* WORK INSTRUCTIONS:
Pictures are not part of the copy; retype all the records below exactly.

* Source texts of formatted documents:
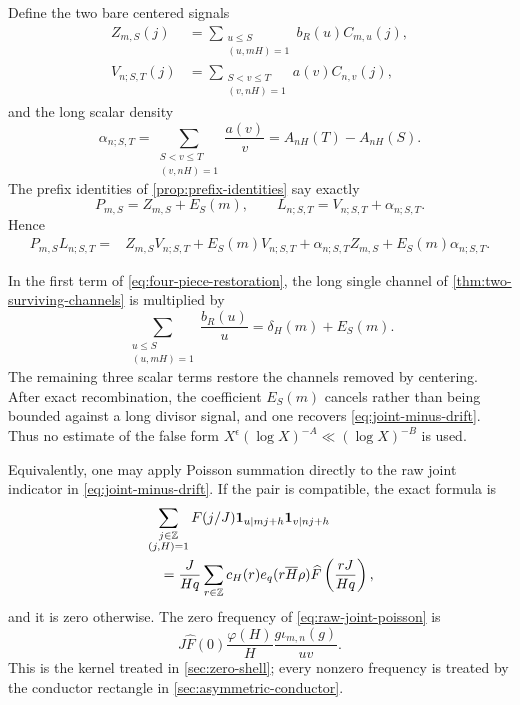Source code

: Define the two bare centered signals
\begin{align}
 Z_{m,S}(j)&=
 \sum_{\substack{u\le S\\(u,mH)=1}}b_R(u)C_{m,u}(j),
 \label{eq:bare-short-signal}\\
 V_{n;S,T}(j)&=
 \sum_{\substack{S<v\le T\\(v,nH)=1}}a(v)C_{n,v}(j),
 \label{eq:bare-long-signal}
\end{align}
and the long scalar density
\begin{equation}
 \alpha_{n;S,T}
 =\sum_{\substack{S<v\le T\\(v,nH)=1}}\frac{a(v)}v
 =A_{nH}(T)-A_{nH}(S).
 \label{eq:long-scalar-density}
\end{equation}
The prefix identities of \cref{prop:prefix-identities} say exactly
\begin{equation}
 P_{m,S}=Z_{m,S}+E_S(m),
 \qquad
 L_{n;S,T}=V_{n;S,T}+\alpha_{n;S,T}.
 \label{eq:scalar-restoration}
\end{equation}
Hence
\begin{align}
 P_{m,S}L_{n;S,T}
 ={}&Z_{m,S}V_{n;S,T}
 +E_S(m)V_{n;S,T}
 +\alpha_{n;S,T}Z_{m,S}
 +E_S(m)\alpha_{n;S,T}.
 \label{eq:four-piece-restoration}
\end{align}

In the first term of \eqref{eq:four-piece-restoration}, the long
single channel of \cref{thm:two-surviving-channels} is multiplied by
\begin{equation}
 \sum_{\substack{u\le S\\(u,mH)=1}}\frac{b_R(u)}u
 =\delta_H(m)+E_S(m).
 \label{eq:bare-prefix-density}
\end{equation}
The remaining three scalar terms restore the channels removed by
centering.  After exact recombination, the coefficient
\(E_S(m)\) cancels rather than being bounded against a long divisor
signal, and one recovers \eqref{eq:joint-minus-drift}.  Thus no estimate
of the false form
\(X^\epsilon(\log X)^{-A}\ll(\log X)^{-B}\) is used.

Equivalently, one may apply Poisson summation directly to the raw joint
indicator in \eqref{eq:joint-minus-drift}.  If the pair is compatible,
the exact formula is
\begin{align}
 &\sum_{\substack{j\in\Z\\(j,H)=1}}F(j/J)
 \one_{u\mid mj+h}\one_{v\mid nj+h}
 \notag\\
 &\quad=
 \frac{J}{Hq}\sum_{r\in\Z}
 c_H(r)e_q(r\overline H\rho)
 \widehat F\left(\frac{rJ}{Hq}\right),
 \label{eq:raw-joint-poisson}
\end{align}
and it is zero otherwise.  The zero frequency of
\eqref{eq:raw-joint-poisson} is
\begin{equation}
 J\widehat F(0)\frac{\varphi(H)}H
 \frac{g\iota_{m,n}(g)}{uv}.
 \label{eq:raw-joint-zero}
\end{equation}
This is the kernel treated in \cref{sec:zero-shell}; every nonzero
frequency is treated by the conductor rectangle in
\cref{sec:asymmetric-conductor}.

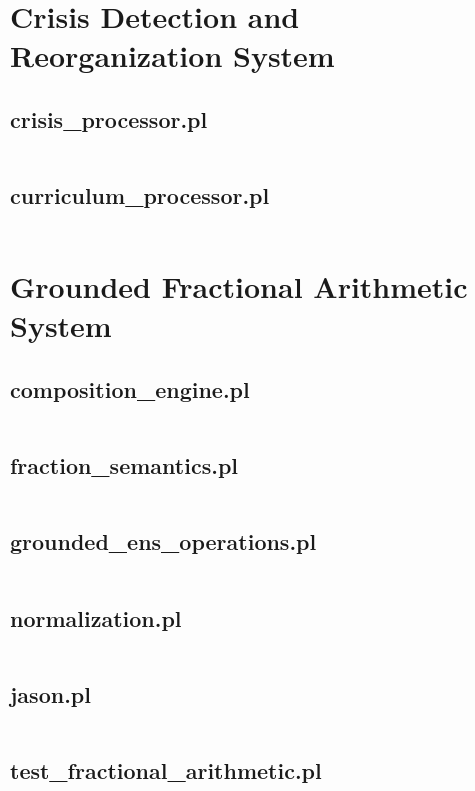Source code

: \documentclass{article}
\begin{document}
\section{Crisis Detection and Reorganization System}
\subsection{crisis\_processor.pl}
\inputminted{prolog}{crisis_processor.pl}
\subsection{curriculum\_processor.pl}
\inputminted{prolog}{curriculum_processor.pl}

\section{Grounded Fractional Arithmetic System}
\subsection{composition\_engine.pl}
\inputminted{prolog}{composition_engine.pl}
\subsection{fraction\_semantics.pl}
\inputminted{prolog}{fraction_semantics.pl}
\subsection{grounded\_ens\_operations.pl}
\inputminted{prolog}{grounded_ens_operations.pl}
\subsection{normalization.pl}
\inputminted{prolog}{normalization.pl}
\subsection{jason.pl}
\inputminted{prolog}{jason.pl}
\subsection{test\_fractional\_arithmetic.pl}
\inputminted{prolog}{test_fractional_arithmetic.pl}

\end{document}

* SOLUTION TO THIS TASK:
Source code

: Define the two bare centered signals
\begin{align}
 Z_{m,S}(j)&=
 \sum_{\substack{u\le S\\(u,mH)=1}}b_R(u)C_{m,u}(j),
 \label{eq:bare-short-signal}\\
 V_{n;S,T}(j)&=
 \sum_{\substack{S<v\le T\\(v,nH)=1}}a(v)C_{n,v}(j),
 \label{eq:bare-long-signal}
\end{align}
and the long scalar density
\begin{equation}
 \alpha_{n;S,T}
 =\sum_{\substack{S<v\le T\\(v,nH)=1}}\frac{a(v)}v
 =A_{nH}(T)-A_{nH}(S).
 \label{eq:long-scalar-density}
\end{equation}
The prefix identities of \cref{prop:prefix-identities} say exactly
\begin{equation}
 P_{m,S}=Z_{m,S}+E_S(m),
 \qquad
 L_{n;S,T}=V_{n;S,T}+\alpha_{n;S,T}.
 \label{eq:scalar-restoration}
\end{equation}
Hence
\begin{align}
 P_{m,S}L_{n;S,T}
 ={}&Z_{m,S}V_{n;S,T}
 +E_S(m)V_{n;S,T}
 +\alpha_{n;S,T}Z_{m,S}
 +E_S(m)\alpha_{n;S,T}.
 \label{eq:four-piece-restoration}
\end{align}

In the first term of \eqref{eq:four-piece-restoration}, the long
single channel of \cref{thm:two-surviving-channels} is multiplied by
\begin{equation}
 \sum_{\substack{u\le S\\(u,mH)=1}}\frac{b_R(u)}u
 =\delta_H(m)+E_S(m).
 \label{eq:bare-prefix-density}
\end{equation}
The remaining three scalar terms restore the channels removed by
centering.  After exact recombination, the coefficient
\(E_S(m)\) cancels rather than being bounded against a long divisor
signal, and one recovers \eqref{eq:joint-minus-drift}.  Thus no estimate
of the false form
\(X^\epsilon(\log X)^{-A}\ll(\log X)^{-B}\) is used.

Equivalently, one may apply Poisson summation directly to the raw joint
indicator in \eqref{eq:joint-minus-drift}.  If the pair is compatible,
the exact formula is
\begin{align}
 &\sum_{\substack{j\in\Z\\(j,H)=1}}F(j/J)
 \one_{u\mid mj+h}\one_{v\mid nj+h}
 \notag\\
 &\quad=
 \frac{J}{Hq}\sum_{r\in\Z}
 c_H(r)e_q(r\overline H\rho)
 \widehat F\left(\frac{rJ}{Hq}\right),
 \label{eq:raw-joint-poisson}
\end{align}
and it is zero otherwise.  The zero frequency of
\eqref{eq:raw-joint-poisson} is
\begin{equation}
 J\widehat F(0)\frac{\varphi(H)}H
 \frac{g\iota_{m,n}(g)}{uv}.
 \label{eq:raw-joint-zero}
\end{equation}
This is the kernel treated in \cref{sec:zero-shell}; every nonzero
frequency is treated by the conductor rectangle in
\cref{sec:asymmetric-conductor}.

Source code

: \documentclass{article}
\begin{document}
\section{Crisis Detection and Reorganization System}
\subsection{crisis\_processor.pl}
\inputminted{prolog}{crisis_processor.pl}
\subsection{curriculum\_processor.pl}
\inputminted{prolog}{curriculum_processor.pl}

\section{Grounded Fractional Arithmetic System}
\subsection{composition\_engine.pl}
\inputminted{prolog}{composition_engine.pl}
\subsection{fraction\_semantics.pl}
\inputminted{prolog}{fraction_semantics.pl}
\subsection{grounded\_ens\_operations.pl}
\inputminted{prolog}{grounded_ens_operations.pl}
\subsection{normalization.pl}
\inputminted{prolog}{normalization.pl}
\subsection{jason.pl}
\inputminted{prolog}{jason.pl}
\subsection{test\_fractional\_arithmetic.pl}
\inputminted{prolog}{test_fractional_arithmetic.pl}

\end{document}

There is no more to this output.